Biohaven’s Troriluzole gets US$600M boost for rare disease treatment

USA—Biohaven, a clinical-stage biopharmaceutical company, has secured a major funding deal worth up to US$600 million from Oberland Capital Management.

This investment provides Biohaven with non-dilutive capital, meaning the company’s existing shareholders will not see their ownership diluted.

The funding comes at a critical time as Biohaven prepares for the potential U.S. launch of troriluzole, a treatment candidate for spinocerebellar ataxia (SCA)-a rare, progressive neurological disorder that currently has no approved therapies.

The deal is structured as a Note Purchase Agreement, allowing Oberland Capital to purchase up to US$600 million of Biohaven’s senior secured notes in several phases.

The first tranche, totaling US$250 million, is set to be funded by April 30, 2025.

A second tranche of US$150 million will become available if troriluzole receives approval from the U.S. Food and Drug Administration (FDA) and other conditions are met.

Additionally, up to US$200 million may be provided for strategic acquisitions and related expenses, pending mutual agreement between the parties.

In return for this investment, Oberland Capital will receive milestone payments tied to regulatory approvals, payable quarterly through the end of 2030.

They will also earn tiered, single-digit royalties on global net sales of troriluzole for up to 10 years, with all payments capped at a multiple of the amounts they fund.

This influx of capital is expected to strengthen Biohaven’s ability to advance its clinical programs and accelerate commercial planning, particularly as the company awaits an FDA decision on troriluzole.

The FDA granted the drug priority review in February 2025, with a final decision anticipated in the third quarter of 2025.

Troriluzole is a prodrug of riluzole, which is already approved for amyotrophic lateral sclerosis (ALS), but Biohaven is targeting SCA, a condition with few treatment options.

Biohaven’s journey with troriluzole has faced challenges. The drug did not meet its primary endpoint in a Phase III trial in 2022.

However, further analyses indicated benefits for a subset of patients, prompting the FDA to accept a revised application after initially refusing to review it.

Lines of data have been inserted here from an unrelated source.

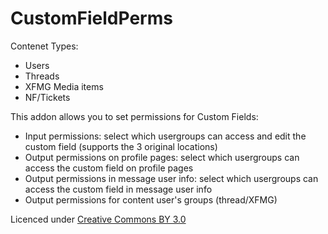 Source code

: # CustomFieldPerms

Contenet Types:
- Users
- Threads
- XFMG Media items
- NF/Tickets

This addon allows you to set permissions for Custom Fields:
- Input permissions: select which usergroups can access and edit the custom field (supports the 3 original locations)
- Output permissions on profile pages: select which usergroups can access the custom field on profile pages
- Output permissions in message user info: select which usergroups can access the custom field in message user info
- Output permissions for content user's groups (thread/XFMG)

Licenced under [Creative Commons BY 3.0](http://creativecommons.org/licenses/by/3.0/)
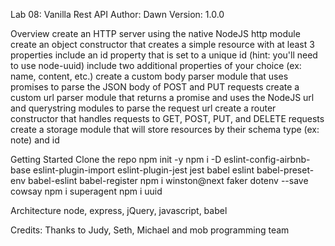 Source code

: Lab 08: Vanilla Rest API
Author: Dawn Version: 1.0.0

Overview
create an HTTP server using the native NodeJS http module
create an object constructor that creates a simple resource with at least 3 properties
include an id property that is set to a unique id (hint: you'll need to use node-uuid)
include two additional properties of your choice (ex: name, content, etc.)
create a custom body parser module that uses promises to parse the JSON body of POST and PUT requests
create a custom url parser module that returns a promise and uses the NodeJS url and querystring modules to parse the request url
create a router constructor that handles requests to GET, POST, PUT, and DELETE requests
create a storage module that will store resources by their schema type (ex: note) and id

Getting Started
Clone the repo
npm init -y
npm i -D eslint-config-airbnb-base eslint-plugin-import eslint-plugin-jest jest babel eslint babel-preset-env babel-eslint babel-register
npm i winston@next faker dotenv --save cowsay
npm i superagent
npm i uuid


Architecture
node, express, jQuery, javascript, babel

Credits:
Thanks to Judy, Seth, Michael and mob programming team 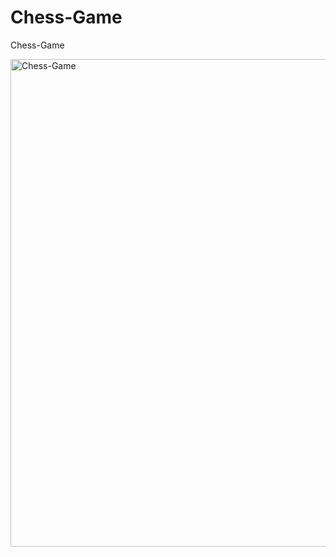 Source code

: # Chess-Game
Chess-Game

<img width="2156" height="780" alt="Chess-Game" src="https://github.com/user-attachments/assets/0c7eacbc-938f-40f8-873e-4d218beb4949" />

Meanwhile, prospects for approval in Europe remain uncertain, as the European Medicines Agency has questioned the drug’s efficacy compared to riluzole and its status as a new active substance.

The new funding positions Biohaven to not only pursue the U.S. launch of troriluzole but also to support its broader pipeline of therapies targeting central nervous system disorders.

The company’s CFO, Matt Buten, highlighted that the agreement with Oberland Capital provides the flexibility and support needed to advance Biohaven’s goals as it prepares for potential product launches.

Shares of Biohaven responded positively to the news, closing up nearly 10% on April 28, 2025, reflecting investor optimism about the company’s future.